Stored data entries:
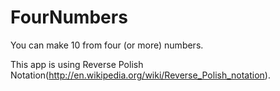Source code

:FourNumbers
===========

You can make 10 from four (or more) numbers.

This app is using Reverse Polish Notation(http://en.wikipedia.org/wiki/Reverse_Polish_notation).
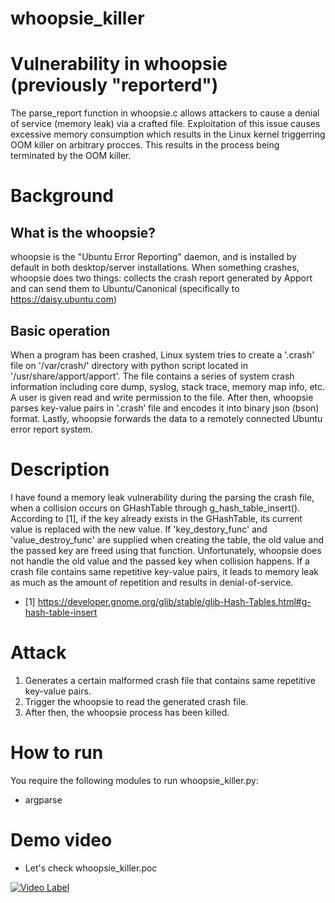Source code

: # whoopsie_killer

# Vulnerability in whoopsie (previously "reporterd")
The parse_report function in whoopsie.c allows attackers to cause a denial of service (memory leak) via a crafted file.
Exploitation of this issue causes excessive memory consumption which results in the Linux kernel triggerring OOM killer on arbitrary procces.
This results in the process being terminated by the OOM killer.

# Background 

## What is the whoopsie?
whoopsie is the "Ubuntu Error Reporting" daemon, and is installed by default in both desktop/server installations.
When something crashes, whoopsie does two things: collects the crash report generated by Apport and can send them to Ubuntu/Canonical (specifically to https://daisy.ubuntu.com)

## Basic operation
When a program has been crashed, Linux system tries to create a '.crash' file on '/var/crash/' directory with python script located in '/usr/share/apport/apport'.
The file contains a series of system crash information including core dump, syslog, stack trace, memory map info, etc.
A user is given read and write permission to the file.
After then, whoopsie parses key-value pairs in ‘.crash’ file and encodes it into binary json (bson) format.
Lastly, whoopsie forwards the data to a remotely connected Ubuntu error report system.


# Description
I have found a memory leak vulnerability during the parsing the crash file, when a collision occurs on GHashTable through g_hash_table_insert().
According to [1], if the key already exists in the GHashTable, its current value is replaced with the new value.
If 'key_destory_func' and 'value_destroy_func' are supplied when creating the table, the old value and the passed key are freed using that function.
Unfortunately, whoopsie does not handle the old value and the passed key when collision happens.
If a crash file contains same repetitive key-value pairs, it leads to memory leak as much as the amount of repetition and results in denial-of-service.

* [1] https://developer.gnome.org/glib/stable/glib-Hash-Tables.html#g-hash-table-insert

# Attack
1) Generates a certain malformed crash file that contains same repetitive key-value pairs.  
2) Trigger the whoopsie to read the generated crash file.  
3) After then, the whoopsie process has been killed.  

# How to run
You require the following modules to run whoopsie_killer.py:
* argparse

# Demo video
* Let's check whoopsie_killer.poc

[![Video Label](https://img.youtube.com/vi/X448rZuxujc/0.jpg)](https://youtu.be/X448rZuxujc?t=0s)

* Problem statement
Search the entries for the string "Ubuntu" and collect each line that has it.

* Result
whoopsie is the "Ubuntu Error Reporting" daemon, and is installed by default in both desktop/server installations.
When something crashes, whoopsie does two things: collects the crash report generated by Apport and can send them to Ubuntu/Canonical (specifically to https://daisy.ubuntu.com)
Lastly, whoopsie forwards the data to a remotely connected Ubuntu error report system.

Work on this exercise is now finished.